Decomposing ROE involves expressing net income divided by shareholders’ equity as the product of component ratios.
Paying user area
Try for free
Sherwin-Williams Co. pages available for free this week:
The data is hidden behind: . Unhide it.
Get full access to the entire website from $10.42/mo, or
get 1-month access to Sherwin-Williams Co. for $24.99.
This is a one-time payment. There is no automatic renewal.
We accept:
Two-Component Disaggregation of ROE
Based on: 10-Q (reporting date: 2025-06-30), 10-Q (reporting date: 2025-03-31), 10-K (reporting date: 2024-12-31), 10-Q (reporting date: 2024-09-30), 10-Q (reporting date: 2024-06-30), 10-Q (reporting date: 2024-03-31), 10-K (reporting date: 2023-12-31), 10-Q (reporting date: 2023-09-30), 10-Q (reporting date: 2023-06-30), 10-Q (reporting date: 2023-03-31), 10-K (reporting date: 2022-12-31), 10-Q (reporting date: 2022-09-30), 10-Q (reporting date: 2022-06-30), 10-Q (reporting date: 2022-03-31), 10-K (reporting date: 2021-12-31), 10-Q (reporting date: 2021-09-30), 10-Q (reporting date: 2021-06-30), 10-Q (reporting date: 2021-03-31), 10-K (reporting date: 2020-12-31), 10-Q (reporting date: 2020-09-30), 10-Q (reporting date: 2020-06-30), 10-Q (reporting date: 2020-03-31).
An analysis of the quarterly financial data reveals distinct trends in return on assets (ROA), financial leverage, and return on equity (ROE) over the reported periods.
- Return on Assets (ROA)
- The ROA data begins from the first quarter of 2021 and demonstrates a generally positive trajectory with some fluctuations. Initially, ROA was recorded at 9.95%, increasing steadily to reach a peak of 10.67% in the third quarter of 2024. Slight declines are observable following this peak, with the figure tapering to 10.03% by the second quarter of 2025. The overall pattern suggests moderate improvement in asset profitability, reflecting effective utilization of assets to generate earnings over the period.
- Financial Leverage
- Financial leverage shows significant variability across the quarters. Starting at 6.25 in the first quarter of 2020, the ratio decreased initially to a low of 4.95 in the third quarter of 2020. Subsequently, the leverage intensified sharply, reaching a maximum of 9.91 in the second quarter of 2022. Following this peak, a continuous downward trend occurs, with financial leverage declining to approximately 5.76 by the second quarter of 2025. The data indicates a period of increased borrowing or use of debt financing culminating in mid-2022, followed by a reduction in leverage, possibly reflecting strategic deleveraging or improved equity financing in later periods.
- Return on Equity (ROE)
- The ROE figures show a strong upward trend from the first quarter of 2021 through mid-2022, climbing from 56.23% to a high of 81.71%. After reaching this peak, ROE fluctuates downward with some recovery episodes but generally shows a declining trend to 57.83% in the second quarter of 2025. This pattern suggests that while shareholder returns were very robust during the early periods, they experienced a gradual moderation in later quarters. The variations in ROE could be influenced by changes in financial leverage and asset profitability, reflecting shifts in capital structure and operating performance.
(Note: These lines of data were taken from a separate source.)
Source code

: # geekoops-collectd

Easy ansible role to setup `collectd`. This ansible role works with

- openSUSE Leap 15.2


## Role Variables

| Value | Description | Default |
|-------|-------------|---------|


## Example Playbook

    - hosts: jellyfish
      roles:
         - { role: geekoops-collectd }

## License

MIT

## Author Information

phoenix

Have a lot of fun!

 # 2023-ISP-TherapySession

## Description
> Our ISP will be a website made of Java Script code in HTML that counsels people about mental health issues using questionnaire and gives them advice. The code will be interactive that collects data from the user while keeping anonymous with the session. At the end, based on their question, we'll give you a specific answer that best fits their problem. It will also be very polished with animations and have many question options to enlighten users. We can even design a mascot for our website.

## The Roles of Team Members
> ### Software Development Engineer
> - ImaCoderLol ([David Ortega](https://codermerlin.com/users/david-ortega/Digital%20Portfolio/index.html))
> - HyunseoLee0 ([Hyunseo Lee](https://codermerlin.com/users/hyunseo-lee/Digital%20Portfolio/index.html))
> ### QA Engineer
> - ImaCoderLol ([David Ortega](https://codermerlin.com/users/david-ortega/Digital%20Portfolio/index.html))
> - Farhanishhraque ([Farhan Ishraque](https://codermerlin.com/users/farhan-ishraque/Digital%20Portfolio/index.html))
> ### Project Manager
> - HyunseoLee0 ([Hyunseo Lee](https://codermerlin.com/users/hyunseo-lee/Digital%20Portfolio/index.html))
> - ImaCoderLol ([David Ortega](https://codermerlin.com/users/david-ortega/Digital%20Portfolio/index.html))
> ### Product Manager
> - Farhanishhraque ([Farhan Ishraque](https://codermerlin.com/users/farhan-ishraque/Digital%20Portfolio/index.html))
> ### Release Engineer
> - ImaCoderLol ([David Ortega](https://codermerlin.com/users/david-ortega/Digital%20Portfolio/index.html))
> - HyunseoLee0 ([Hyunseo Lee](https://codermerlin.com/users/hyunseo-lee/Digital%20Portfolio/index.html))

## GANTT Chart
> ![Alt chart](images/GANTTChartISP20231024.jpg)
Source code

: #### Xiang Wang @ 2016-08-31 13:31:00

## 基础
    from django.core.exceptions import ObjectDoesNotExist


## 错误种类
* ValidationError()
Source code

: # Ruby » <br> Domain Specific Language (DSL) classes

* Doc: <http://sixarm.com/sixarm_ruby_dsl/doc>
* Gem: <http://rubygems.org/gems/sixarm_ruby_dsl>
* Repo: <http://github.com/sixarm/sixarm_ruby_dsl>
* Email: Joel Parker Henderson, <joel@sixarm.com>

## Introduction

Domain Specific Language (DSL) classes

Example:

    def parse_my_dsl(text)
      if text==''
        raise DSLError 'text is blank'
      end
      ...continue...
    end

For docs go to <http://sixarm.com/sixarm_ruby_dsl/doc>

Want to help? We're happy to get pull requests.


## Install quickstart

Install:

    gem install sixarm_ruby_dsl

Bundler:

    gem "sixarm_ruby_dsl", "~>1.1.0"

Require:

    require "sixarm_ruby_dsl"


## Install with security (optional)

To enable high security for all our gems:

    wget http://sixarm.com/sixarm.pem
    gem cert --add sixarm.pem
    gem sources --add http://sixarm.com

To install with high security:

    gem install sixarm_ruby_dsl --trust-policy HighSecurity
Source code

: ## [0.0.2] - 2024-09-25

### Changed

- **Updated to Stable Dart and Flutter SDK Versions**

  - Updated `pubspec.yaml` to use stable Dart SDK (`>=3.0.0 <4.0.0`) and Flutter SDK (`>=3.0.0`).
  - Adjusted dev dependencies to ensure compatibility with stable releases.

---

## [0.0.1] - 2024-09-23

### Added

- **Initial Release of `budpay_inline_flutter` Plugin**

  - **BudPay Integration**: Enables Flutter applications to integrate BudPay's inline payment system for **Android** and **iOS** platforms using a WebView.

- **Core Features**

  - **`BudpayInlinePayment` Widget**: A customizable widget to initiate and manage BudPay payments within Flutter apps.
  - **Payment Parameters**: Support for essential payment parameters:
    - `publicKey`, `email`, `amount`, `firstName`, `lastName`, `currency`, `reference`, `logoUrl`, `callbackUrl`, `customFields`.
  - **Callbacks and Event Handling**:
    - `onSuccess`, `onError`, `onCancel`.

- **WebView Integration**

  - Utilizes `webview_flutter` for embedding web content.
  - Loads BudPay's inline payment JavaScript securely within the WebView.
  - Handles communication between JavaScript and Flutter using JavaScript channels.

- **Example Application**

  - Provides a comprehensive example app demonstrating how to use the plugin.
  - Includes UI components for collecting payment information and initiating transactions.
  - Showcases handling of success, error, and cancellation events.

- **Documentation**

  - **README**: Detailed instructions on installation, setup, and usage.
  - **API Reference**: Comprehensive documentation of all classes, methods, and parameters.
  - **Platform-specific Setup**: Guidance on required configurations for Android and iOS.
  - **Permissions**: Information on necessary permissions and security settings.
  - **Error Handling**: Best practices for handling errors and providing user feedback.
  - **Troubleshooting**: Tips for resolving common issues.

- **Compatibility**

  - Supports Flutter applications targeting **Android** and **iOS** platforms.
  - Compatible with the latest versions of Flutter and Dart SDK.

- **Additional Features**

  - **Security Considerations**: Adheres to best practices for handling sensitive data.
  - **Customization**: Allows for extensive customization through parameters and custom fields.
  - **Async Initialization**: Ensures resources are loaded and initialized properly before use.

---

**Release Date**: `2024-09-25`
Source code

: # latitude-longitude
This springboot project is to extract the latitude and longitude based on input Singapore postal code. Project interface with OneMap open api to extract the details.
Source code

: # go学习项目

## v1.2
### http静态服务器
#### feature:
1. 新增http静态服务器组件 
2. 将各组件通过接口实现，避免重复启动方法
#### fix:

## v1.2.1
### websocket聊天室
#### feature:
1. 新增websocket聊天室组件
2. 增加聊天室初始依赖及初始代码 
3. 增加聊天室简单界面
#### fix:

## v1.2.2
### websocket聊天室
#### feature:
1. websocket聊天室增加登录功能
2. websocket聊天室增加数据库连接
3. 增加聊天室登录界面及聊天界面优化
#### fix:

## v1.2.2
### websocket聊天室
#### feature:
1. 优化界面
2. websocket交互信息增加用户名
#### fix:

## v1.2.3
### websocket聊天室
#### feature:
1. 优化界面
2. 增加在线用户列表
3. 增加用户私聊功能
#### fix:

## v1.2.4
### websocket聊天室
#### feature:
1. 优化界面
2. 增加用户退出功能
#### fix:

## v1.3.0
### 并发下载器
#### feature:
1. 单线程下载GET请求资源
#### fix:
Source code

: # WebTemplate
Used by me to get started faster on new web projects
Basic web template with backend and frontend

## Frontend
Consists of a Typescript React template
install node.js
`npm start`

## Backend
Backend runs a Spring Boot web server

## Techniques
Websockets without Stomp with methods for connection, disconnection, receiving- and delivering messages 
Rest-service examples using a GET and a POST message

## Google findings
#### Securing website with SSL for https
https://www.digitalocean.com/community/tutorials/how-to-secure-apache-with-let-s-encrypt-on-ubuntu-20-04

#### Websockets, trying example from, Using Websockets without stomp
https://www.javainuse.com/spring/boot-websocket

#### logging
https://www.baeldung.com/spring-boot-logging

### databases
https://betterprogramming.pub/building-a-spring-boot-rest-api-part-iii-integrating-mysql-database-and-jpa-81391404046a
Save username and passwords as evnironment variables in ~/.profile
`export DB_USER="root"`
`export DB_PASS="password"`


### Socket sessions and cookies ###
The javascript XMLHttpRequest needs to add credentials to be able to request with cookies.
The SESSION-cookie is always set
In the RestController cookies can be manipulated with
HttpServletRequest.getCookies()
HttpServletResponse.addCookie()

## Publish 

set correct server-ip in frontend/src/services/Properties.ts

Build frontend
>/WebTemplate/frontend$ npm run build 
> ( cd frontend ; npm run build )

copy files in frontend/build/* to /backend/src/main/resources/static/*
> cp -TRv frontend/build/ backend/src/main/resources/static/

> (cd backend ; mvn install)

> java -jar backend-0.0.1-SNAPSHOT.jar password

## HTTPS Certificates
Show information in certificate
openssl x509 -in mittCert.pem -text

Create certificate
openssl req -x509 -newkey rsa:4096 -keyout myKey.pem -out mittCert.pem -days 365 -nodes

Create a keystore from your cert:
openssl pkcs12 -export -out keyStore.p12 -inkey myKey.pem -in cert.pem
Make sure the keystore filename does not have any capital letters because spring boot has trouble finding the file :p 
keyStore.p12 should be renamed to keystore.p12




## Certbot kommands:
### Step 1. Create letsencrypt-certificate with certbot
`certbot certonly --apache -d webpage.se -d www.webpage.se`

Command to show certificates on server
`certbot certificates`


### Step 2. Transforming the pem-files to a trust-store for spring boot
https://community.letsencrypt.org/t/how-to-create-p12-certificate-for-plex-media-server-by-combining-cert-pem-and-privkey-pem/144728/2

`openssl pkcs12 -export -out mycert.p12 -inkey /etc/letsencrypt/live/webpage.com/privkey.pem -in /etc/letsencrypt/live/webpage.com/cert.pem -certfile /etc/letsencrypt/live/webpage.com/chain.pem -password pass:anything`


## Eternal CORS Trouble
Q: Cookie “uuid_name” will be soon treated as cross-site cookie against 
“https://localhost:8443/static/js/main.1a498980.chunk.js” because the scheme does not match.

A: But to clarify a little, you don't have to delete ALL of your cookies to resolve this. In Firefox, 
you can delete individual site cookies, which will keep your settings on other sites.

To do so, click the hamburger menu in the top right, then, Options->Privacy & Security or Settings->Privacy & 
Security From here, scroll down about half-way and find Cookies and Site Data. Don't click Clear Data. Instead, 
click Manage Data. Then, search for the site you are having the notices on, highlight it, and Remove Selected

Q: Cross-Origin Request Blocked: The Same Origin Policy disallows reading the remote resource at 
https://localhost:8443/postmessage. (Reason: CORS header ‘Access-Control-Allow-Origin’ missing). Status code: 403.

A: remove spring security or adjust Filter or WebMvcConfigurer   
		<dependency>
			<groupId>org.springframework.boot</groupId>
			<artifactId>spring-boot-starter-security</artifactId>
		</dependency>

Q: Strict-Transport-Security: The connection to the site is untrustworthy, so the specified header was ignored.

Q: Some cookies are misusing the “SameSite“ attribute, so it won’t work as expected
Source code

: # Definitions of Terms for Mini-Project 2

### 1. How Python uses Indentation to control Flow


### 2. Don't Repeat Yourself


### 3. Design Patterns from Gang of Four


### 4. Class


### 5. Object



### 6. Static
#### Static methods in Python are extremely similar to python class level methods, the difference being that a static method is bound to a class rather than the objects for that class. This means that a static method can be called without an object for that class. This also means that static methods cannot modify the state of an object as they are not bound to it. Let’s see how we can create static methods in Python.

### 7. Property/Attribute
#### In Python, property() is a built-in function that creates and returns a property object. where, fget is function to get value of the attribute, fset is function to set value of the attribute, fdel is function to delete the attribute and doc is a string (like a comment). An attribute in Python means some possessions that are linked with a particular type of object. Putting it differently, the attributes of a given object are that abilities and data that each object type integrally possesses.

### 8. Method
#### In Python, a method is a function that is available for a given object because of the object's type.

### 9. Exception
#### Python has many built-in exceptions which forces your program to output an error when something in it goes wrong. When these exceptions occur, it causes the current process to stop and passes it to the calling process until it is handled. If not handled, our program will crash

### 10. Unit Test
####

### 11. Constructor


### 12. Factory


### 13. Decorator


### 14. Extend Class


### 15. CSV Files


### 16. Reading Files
Overall, the data reveals that increasing financial leverage and rising ROE characterized the earlier periods, with a subsequent focus on reducing leverage and stabilizing returns on assets and equity in more recent quarters. These dynamics imply shifts in financial strategy and operational efficiency impacting profitability and risk profiles over time.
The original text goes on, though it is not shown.